The Washington Coast Cleanup
Our signature annual event is the Washington Coast Cleanup, which started as a series of separate beach cleanups held every April in celebration of Earth Day. The number of volunteers and the amount of debris collected keep growing. On average, over 1,300 volunteers participate in the cleanup and remove more than 34,000 pounds of debris each April. Awesome!
Three Branches of Our History
Prior to 2007, our history has three branches: the Olympic Coast Cleanup founded by Jan Klippert; the three annual Long Beach cleanups organized by the Grass Roots Garbage Gang; and Operation Shore Patrol organized by the Pacific Northwest Four Wheel Drive Association.
In April 2000, Seattle environmentalist Jan Klippert founded the Olympic Coast Cleanup as an Earth Day activity to clean up our northern coast, especially the hard-to-reach wilderness beaches.
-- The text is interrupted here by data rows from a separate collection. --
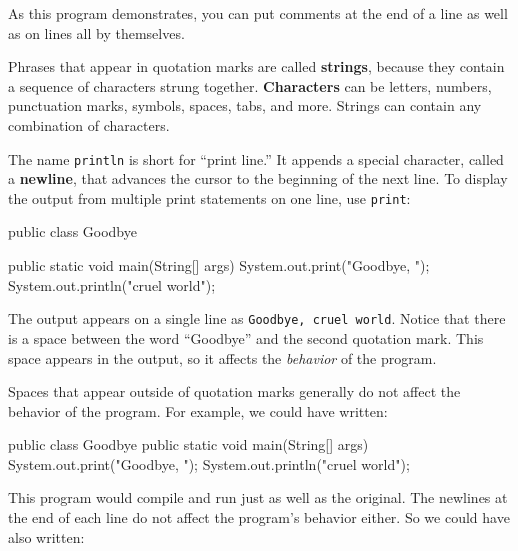 \documentclass[12pt]{book}
\makeatletter
\theoremstyle{exercise}
\newcommand{\java}[1]{\verb"#1"}
\renewcommand\subsection{\@startsection{subsection}{2}{\z@}%
    {-3.25ex\@plus -1ex \@minus -.2ex}%
    {0.3ex \@plus .2ex}%
    {\normalfont\large\bfseries}}
\newcommand{\java}[1]{\lstinline{#1}} %
\makeatother
\begin{document}
As this program demonstrates, you can put comments at the end of a line as well as on lines all by themselves.


Phrases that appear in quotation marks are called {\bf strings}, because they contain a sequence of characters strung together.
{\bf Characters} can be letters, numbers, punctuation marks, symbols, spaces, tabs, and more.
Strings can contain any combination of characters.


The name \java{println} is short for ``print line.''
It appends a special character, called a {\bf newline}, that advances the cursor to the beginning of the next line.
To display the output from multiple print statements on one line, use \java{print}:

\begin{code}
public class Goodbye {

    public static void main(String[] args) {
        System.out.print("Goodbye, ");
        System.out.println("cruel world");
    }

}
\end{code}

The output appears on a single line as {\tt Goodbye, cruel world}.
Notice that there is a space between the word ``Goodbye'' and the second quotation mark.
This space appears in the output, so it affects the {\em behavior} of the program.

\label{sec:formatting}

Spaces that appear outside of quotation marks generally do not affect the behavior of the program.
For example, we could have written:

\begin{code}
public class Goodbye {
public static void main(String[] args) {
System.out.print("Goodbye, ");
System.out.println("cruel world");
}
}
\end{code}

This program would compile and run just as well as the original.
The newlines at the end of each line do not affect the program's behavior either.
So we could have also written:
\end{document}
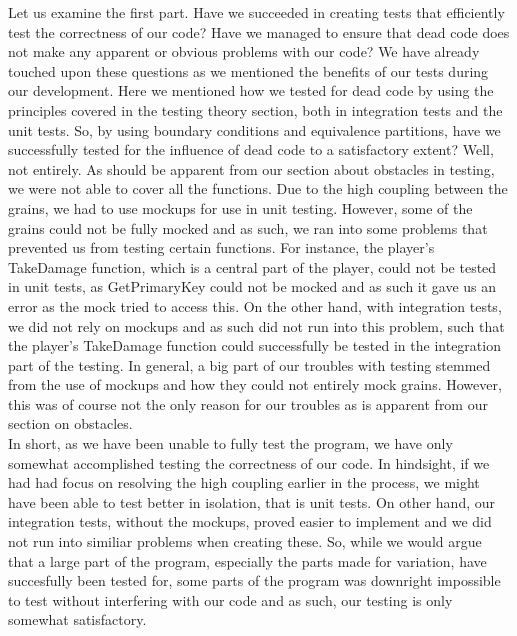 Let us examine the first part. Have we succeeded in creating tests that efficiently test the correctness of our code? Have we managed to ensure that dead code does not make any apparent or obvious problems with our code? We have already touched upon these questions as we mentioned the benefits of our tests during our development. Here we mentioned how we tested for dead code by using the principles covered in the testing theory section, both in integration tests and the unit tests. So, by using boundary conditions and equivalence partitions, have we successfully tested for the influence of dead code to a satisfactory extent? Well, not entirely. As should be apparent from our section about obstacles in testing, we were not able to cover all the functions. Due to the high coupling between the grains, we had to use mockups for use in unit testing. However, some of the grains could not be fully mocked and as such, we ran into some problems that prevented us from testing certain functions. For instance, the player's TakeDamage function, which is a central part of the player, could not be tested in unit tests, as GetPrimaryKey could not be mocked and as such it gave us an error as the mock tried to access this. On the other hand, with integration tests, we did not rely on mockups and as such did not run into this problem, such that the player's TakeDamage function could successfully be tested in the integration part of the testing. In general, a big part of our troubles with testing stemmed from the use of mockups and how they could not entirely mock grains. However, this was of course not the only reason for our troubles as is apparent from our section on obstacles. \\
In short, as we have been unable to fully test the program, we have only somewhat accomplished testing the correctness of our code. In hindsight, if we had had focus on resolving the high coupling earlier in the process, we might have been able to test better in isolation, that is unit tests. On other hand, our integration tests, without the mockups, proved easier to implement and we did not run into similiar problems when creating these. So, while we would argue that a large part of the program, especially the parts made for variation, have succesfully been tested for, some parts of the program was downright impossible to test without interfering with our code and as such, our testing is only somewhat satisfactory. \\
\\

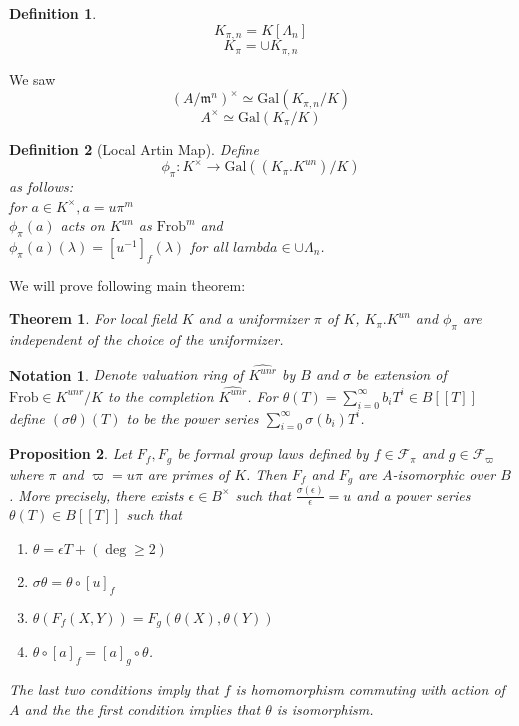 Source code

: \documentclass[twoside, 12pt]{iiser-thesis}
\newtheorem{thm}{Theorem}[section]
\newtheorem{prop}[thm]{ Proposition}
\newtheorem{defi}{ Definition}[section]
\newtheorem{notation}{ Notation}[section]
\newcommand{\gal}{\text{Gal}}
\begin{document}
\begin{defi}
$$K_{\pi,n}=K[\Lambda _n]$$ $$ K_\pi = \cup K_{\pi ,n}$$ 
\end{defi}
We saw $$ (A/ \mathfrak m^n ) ^\times \simeq \gal (K_{\pi,n}/K) $$ $$A^\times \simeq \gal(K_\pi /K)$$
\begin{defi}[Local Artin Map]
Define $$ \phi _\pi : K^\times \rightarrow \gal ((K_\pi . K^{un})/K)$$ as follows: \\
for $a \in K^\times ,a=u\pi ^m$ \\
$\phi _\pi (a)$ acts on $K^{un}$ as $\text{Frob} ^m$ and \\
$\phi _\pi (a) (\lambda )= [u^{-1}]_f(\lambda) $ for all $lambda \in \cup \Lambda _n$.
\end{defi}
We will prove following main theorem:
\begin{thm}
For local field $K$ and a uniformizer $\pi$ of $K$, $K_\pi . K^{un}$ and $\phi _\pi$ are independent of the choice of the uniformizer.
\end{thm}
\begin{notation}
Denote valuation ring of $\hat {K^{unr}}$ by $B$ and $\sigma$ be extension of $\text{Frob} \in K^{unr}/K$ to the completion $\hat {K^{unr}}$. For $\theta (T) = \sum _{i=0} ^{\infty} b_i T^i \in B[[T]]$ define $(\sigma \theta )(T)$ to be the power series $\sum _{i=0}^\infty \sigma (b_i)T^i$. 
\end{notation}
\begin{prop}
Let $F_f,F_g$ be formal group laws defined by $f \in \mathcal F _\pi$ and $g\in \mathcal F _{\varpi}$ where $\pi $ and $\varpi = u \pi$ are primes of $K$. Then $F_f$ and $F_g$ are $A$-isomorphic over $B$. More precisely, there exists $\epsilon \in B^ \times $ such that $\frac{\sigma (\epsilon)}{\epsilon}=u$ and a power series $\theta (T) \in B[[T]]$ such that \begin{enumerate}
    \item $\theta = \epsilon T + (\deg \geq 2)$
    \item $\sigma \theta = \theta \circ [u]_f$
    \item $\theta (F_f(X,Y)) = F_g(\theta (X), \theta (Y)) $
    \item $\theta \circ [a]_f=[a]_g\circ \theta$.
\end{enumerate}The last two conditions imply that $f$ is homomorphism commuting with action of $A$ and the 
the first condition implies that $\theta$ is isomorphism.
\end{prop}
\end{document}
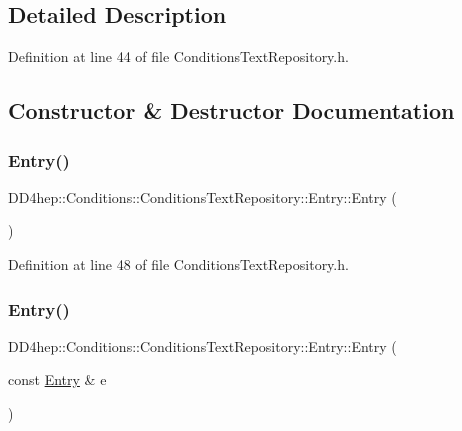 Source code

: \subsection{Detailed Description}


Definition at line 44 of file Conditions\+Text\+Repository.\+h.



\subsection{Constructor \& Destructor Documentation}
\hypertarget{class_d_d4hep_1_1_conditions_1_1_conditions_text_repository_1_1_entry_a9146bcb872abe9741774c1c6b967fac7}{}\label{class_d_d4hep_1_1_conditions_1_1_conditions_text_repository_1_1_entry_a9146bcb872abe9741774c1c6b967fac7} 
\subsubsection{\texorpdfstring{Entry()}{Entry()}\hspace{0.1cm}{\footnotesize\ttfamily [1/2]}}
{\footnotesize\ttfamily D\+D4hep\+::\+Conditions\+::\+Conditions\+Text\+Repository\+::\+Entry\+::\+Entry (\begin{DoxyParamCaption}{ }\end{DoxyParamCaption})\hspace{0.3cm}{\ttfamily [inline]}}



Definition at line 48 of file Conditions\+Text\+Repository.\+h.

\hypertarget{class_d_d4hep_1_1_conditions_1_1_conditions_text_repository_1_1_entry_afe8a21e97ecbe0686508a5bf5b847f43}{}\label{class_d_d4hep_1_1_conditions_1_1_conditions_text_repository_1_1_entry_afe8a21e97ecbe0686508a5bf5b847f43} 
\subsubsection{\texorpdfstring{Entry()}{Entry()}\hspace{0.1cm}{\footnotesize\ttfamily [2/2]}}
{\footnotesize\ttfamily D\+D4hep\+::\+Conditions\+::\+Conditions\+Text\+Repository\+::\+Entry\+::\+Entry (\begin{DoxyParamCaption}\item[{const \hyperlink{class_d_d4hep_1_1_conditions_1_1_conditions_text_repository_1_1_entry}{Entry} \&}]{e }\end{DoxyParamCaption})\hspace{0.3cm}{\ttfamily [inline]}}



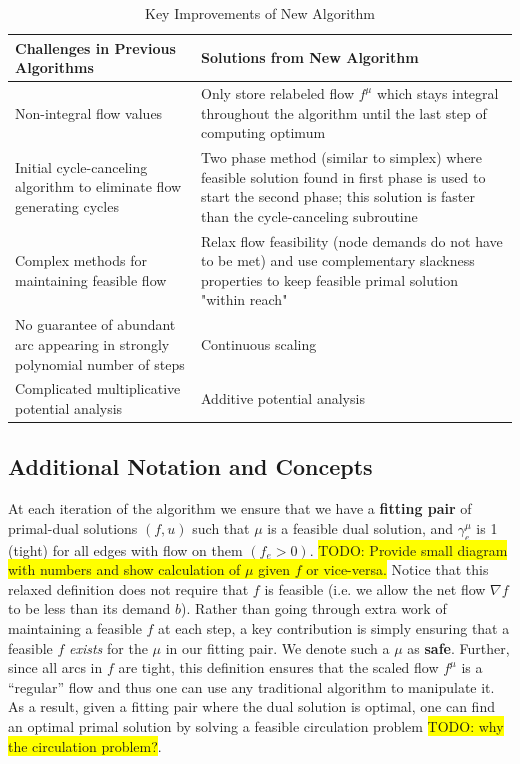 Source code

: \documentclass[12pt]{article}
\theoremstyle{definition}
\newcommand{\todo}[1]{\colorbox{yellow}{TODO: #1}}
\begin{document}
\begin{table}[H]
\begin{center}
    \begin{tabular}{ | p{7cm} | p{7cm} |}
    \hline
    Challenges in Previous Algorithms  & Solutions from New Algorithm \\ \hline
    Non-integral flow values & Only store relabeled flow $f^{\mu}$ which stays integral throughout the algorithm until the last step of computing optimum \\ \hline
    Initial cycle-canceling algorithm to eliminate flow generating cycles & Two phase method (similar to simplex) where feasible solution found in first phase is used to start the second phase; this solution is faster than the cycle-canceling subroutine \\ \hline
    Complex methods for maintaining feasible flow & Relax flow feasibility (node demands do not have to be met) and use complementary slackness properties to keep feasible primal solution "within reach" \\ \hline
    No guarantee of abundant arc appearing in strongly polynomial number of steps \cite{Radzik2004} &  Continuous scaling\\ \hline
    Complicated multiplicative potential analysis \cite{Vegh2013} & Additive potential analysis \\
    \hline
    \end{tabular}
\end{center}
\caption{Key Improvements of New Algorithm}
\label{tab:improvements}
\end{table}
    \subsection{Additional Notation and Concepts}
At each iteration of the algorithm we ensure that we have a \textbf{fitting pair} of primal-dual solutions $(f,u)$ such that $\mu$ is a feasible dual solution, and $\gamma_e^{\mu}$ is 1 (tight) for all edges with flow on them $(f_e > 0)$. \todo{Provide small diagram with numbers and show calculation of $\mu$ given $f$ or vice-versa.} Notice that this relaxed definition does not require that $f$ is feasible (i.e. we allow the net flow $\nabla f $ to be less than its demand $b$). Rather than going through extra work of maintaining a feasible $f$ at each step, a key contribution is simply ensuring that a feasible $f$ \textit{exists} for the $\mu$ in our fitting pair. We denote such a $\mu$ as \textbf{safe}. Further, since all arcs in $f$ are tight, this definition ensures that the scaled flow $f^{\mu}$ is a ``regular'' flow and thus one can use any traditional algorithm to manipulate it. As a result, given a fitting pair where the dual solution is optimal, one can find an optimal primal solution by solving a feasible circulation problem \todo{why the circulation problem?}. 
\end{document}
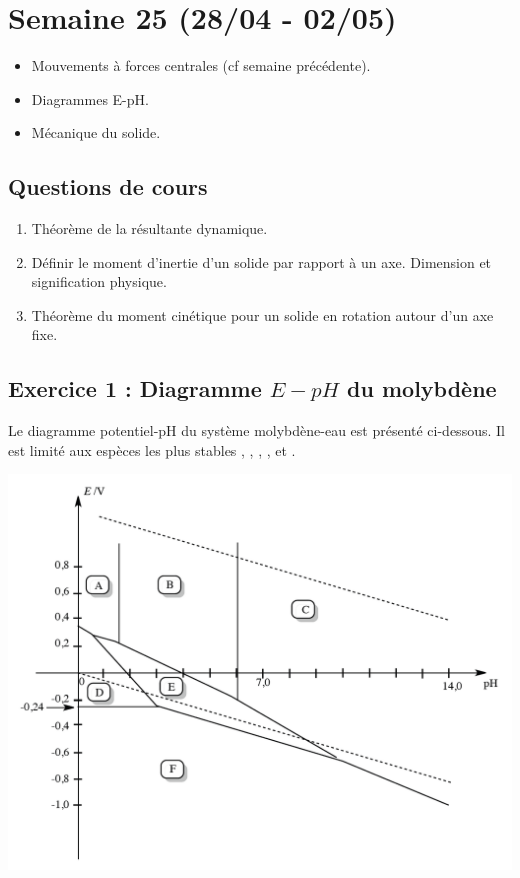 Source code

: \section{Semaine 25 (28/04 - 02/05) }


\begin{itemize}
	\item Mouvements à forces centrales (cf semaine précédente).
	\item Diagrammes E-pH.
	\item Mécanique du solide.
\end{itemize}

\subsection{Questions de cours}

\begin{enumerate}
	\item Théorème de la résultante dynamique.
	\item Définir le moment d'inertie d'un solide par rapport à un axe. Dimension et signification physique.
	\item Théorème du moment cinétique pour un solide en rotation autour d'un axe fixe.
\end{enumerate}

\subsection{Exercice 1 : Diagramme $E-pH$ du molybdène}

Le diagramme potentiel-pH du système molybdène-eau est présenté ci-dessous. Il est limité aux espèces les plus stables , , , ,  et .

\includegraphics[width=\textwidth]{Images/mpsi_s25_ex01.png}

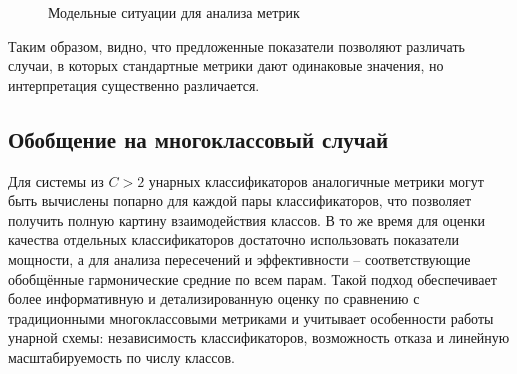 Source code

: \begin{figure}[ht]
    \caption{Модельные ситуации для анализа метрик}
    \label{fig:metrics_cases}
\end{figure}

Таким образом, видно, что предложенные показатели позволяют различать случаи, в которых стандартные метрики дают одинаковые значения, но интерпретация существенно различается.

\subsection{Обобщение на многоклассовый случай}

Для системы из \(C > 2\) унарных классификаторов аналогичные метрики могут быть вычислены попарно для каждой пары классификаторов, что позволяет получить полную картину взаимодействия классов. В то же время для оценки качества отдельных классификаторов достаточно использовать показатели мощности, а для анализа пересечений и эффективности -- соответствующие обобщённые гармонические средние по всем парам. Такой подход обеспечивает более информативную и детализированную оценку по сравнению с традиционными многоклассовыми метриками и учитывает особенности работы унарной схемы: независимость классификаторов, возможность отказа и линейную масштабируемость по числу классов.
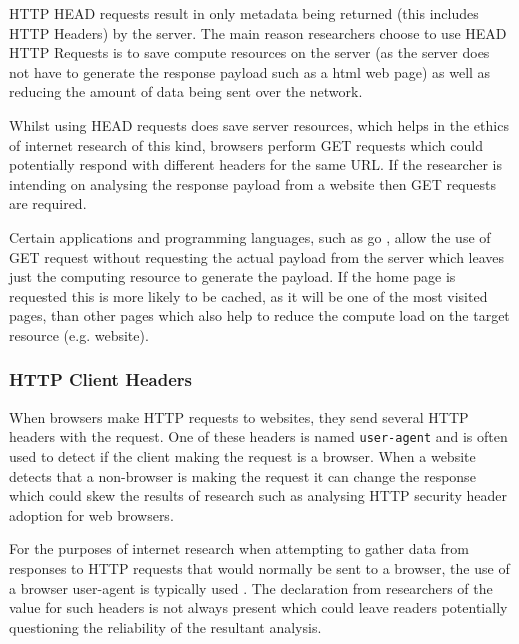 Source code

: \documentclass{mscreport}
\begin{document}
\vspace{0.3cm} \noindent
HTTP HEAD requests result in only metadata being returned (this includes HTTP Headers) by the server. The main reason researchers choose to use HEAD HTTP Requests \cite{Amann2017-co} is to save compute resources on the server (as the server does not have to generate the response payload such as a html web page) as well as reducing the amount of data being sent over the network.

\vspace{0.3cm} \noindent
Whilst using HEAD requests does save server resources, which helps in the ethics of internet research of this kind, browsers perform GET requests which could potentially respond with different headers for the same URL. If the researcher is intending on analysing the response payload from a website then GET requests \cite{Chen2016-dl,Kumar2017-qw} are required.

\vspace{0.3cm} \noindent
Certain applications and programming languages, such as go \cite{noauthor_undated-lc}, allow the use of GET request without requesting the actual payload from the server which leaves just the computing resource to generate the payload. If the home page is requested this is more likely to be cached, as it will be one of the most visited pages, than other pages which also help to reduce the compute load on the target resource (e.g. website).

\subsubsection{HTTP Client Headers}

When browsers make HTTP requests to websites, they send several HTTP headers with the request. One of these headers is named \texttt{user-agent} and is often used to detect if the client making the request is a browser. When a website detects that a non-browser is making the request it can change the response which could skew the results of research such as analysing HTTP security header adoption for web browsers.

\vspace{0.3cm} \noindent
For the purposes of internet research when attempting to gather data from responses to HTTP requests that would normally be sent to a browser, the use of a browser user-agent is typically used \cite{Buchanan2018-xz, Patil2017-bg,Ying2016-ag,Lavrenovs2018-dl,Poteat2021-zr}. The declaration from researchers of the value for such headers is not always present \cite{Amann2017-co} which could leave readers potentially questioning the reliability of the resultant analysis.
\end{document}

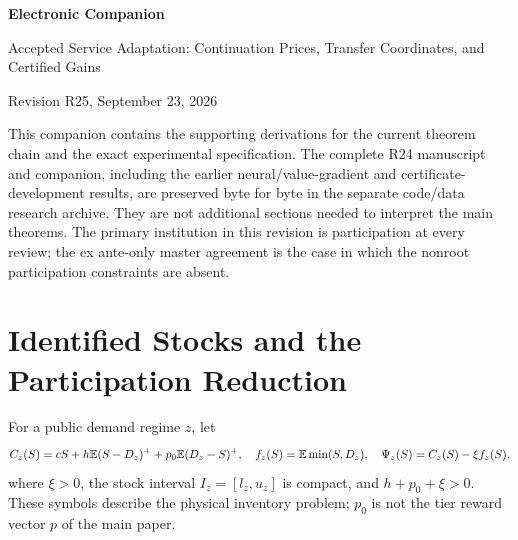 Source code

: \documentclass[11pt,letterpaper]{article}
\theoremstyle{definition}\newtheorem{remark}[theorem]{Remark}
\begin{document}
\begin{center}{\Large\bfseries Electronic Companion}\par\vspace{.12in}
Accepted Service Adaptation: Continuation Prices, Transfer Coordinates, and Certified Gains\par
Revision R25, September 23, 2026\end{center}
This companion contains the supporting derivations for the current theorem chain and the exact experimental specification. The complete R24 manuscript and companion, including the earlier neural/value-gradient and certificate-development results, are preserved byte for byte in the separate code/data research archive. They are not additional sections needed to interpret the main theorems. The primary institution in this revision is participation at every review; the ex ante-only master agreement is the case in which the nonroot participation constraints are absent.

\section{Identified Stocks and the Participation Reduction}\label{ec:stock}
For a public demand regime $z$, let
\[
 C_z(S)=cS+h\E(S-D_z)^++p_0\E(D_z-S)^+,\quad
 f_z(S)=\E\min(S,D_z),\quad \Psi_z(S)=C_z(S)-\xi f_z(S),
\]
where $\xi>0$, the stock interval $I_z=[l_z,u_z]$ is compact, and $h+p_0+\xi>0$. These symbols describe the physical inventory problem; $p_0$ is not the tier reward vector $p$ of the main paper.
\end{document}
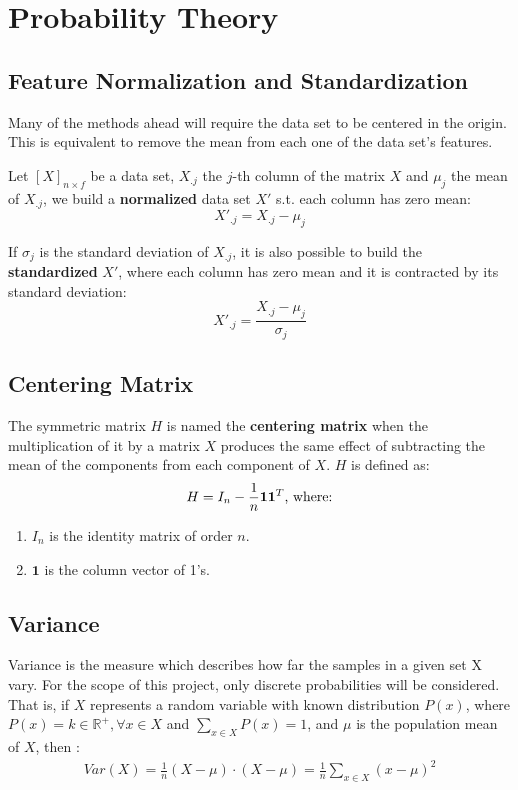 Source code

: \section{Probability Theory}
\subsection{Feature Normalization and Standardization}
Many of the methods ahead will require the data set to be centered in the origin. This is equivalent to remove the mean from each one of the data set's features.

Let $[X]_{n \times f}$ be a data set, $X_{.j}$ the $j$-th column of the matrix $X$ and $\mu_j$ the mean of $X_{.j}$, we build a \textbf{normalized} data set $X'$ s.t. each column has zero mean:
$$X'_{.j} = X_{.j} - \mu_j$$

If $\sigma_j$ is the standard deviation of $X_{.j}$, it is also possible to build the \textbf{standardized} $X'$, where each column has zero mean and it is contracted by its standard deviation:
$$X'_{.j} = \frac{X_{.j} - \mu_j}{\sigma_j}$$

\subsection{Centering Matrix}
The symmetric matrix $H$ is named the \textbf{centering matrix} when the multiplication of it by a matrix $X$ produces the same effect of subtracting the mean of the components from each component of $X$. $H$ is defined as:
$$
H = I_n - \frac{1}{n}\textbf{11}^T \textnormal{, where:}
$$
\begin{enumerate}
	\item $I_n$ is the identity matrix of order $n$.
	\item $\textbf{1}$ is the column vector of 1's.
\end{enumerate}

\subsection{Variance}
Variance is the measure which describes how far the samples in a given set X vary. For the scope of this project, only discrete probabilities will be considered. That is, if $X$ represents a random variable with known distribution $P(x)$, where $P(x) = k \in \mathbb{R}^{+}, \forall x \in X$ and $\sum_{x \in X} P(x) = 1$, and $\mu$ is the population mean of $X$, then \cite{ross2010introductory}:
\begin{align*}
	Var(X) = \frac{1}{n} (X-\mu) \cdot (X-\mu) = \frac{1}{n} \sum_{x \in X} (x - \mu)^2
\end{align*}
With the help of Olympic National Park, Olympic Coast National Marine Sanctuary, Surfrider Foundation, and several tribal groups, Jan’s efforts have blossomed into the current Washington Coast Cleanup.
Grass Roots Garbage Gang
Also around 2000, a group of civic-minded folks down in Long Beach came together as the Grass Roots Garbage Gang to clean up their community beaches. With the help of Washington State Parks, the Gang holds three cleanups every year, including a January effort to gather winter storm debris, the April Washington Coast Cleanup, and a July 5 effort to clean up the “war zone” fallout of Independence Day fireworks.
Pacific Northwest Four Wheel Drive Association
Cleaning our coast since 1971, the Pacific Northwest Four Wheelers have been at it longer than anyone! With help from Washington State Parks, Washington Department of Ecology, and the Ocean Conservancy, their Operation Shore Patrol event has become an annual tradition on Washington’s southern beaches.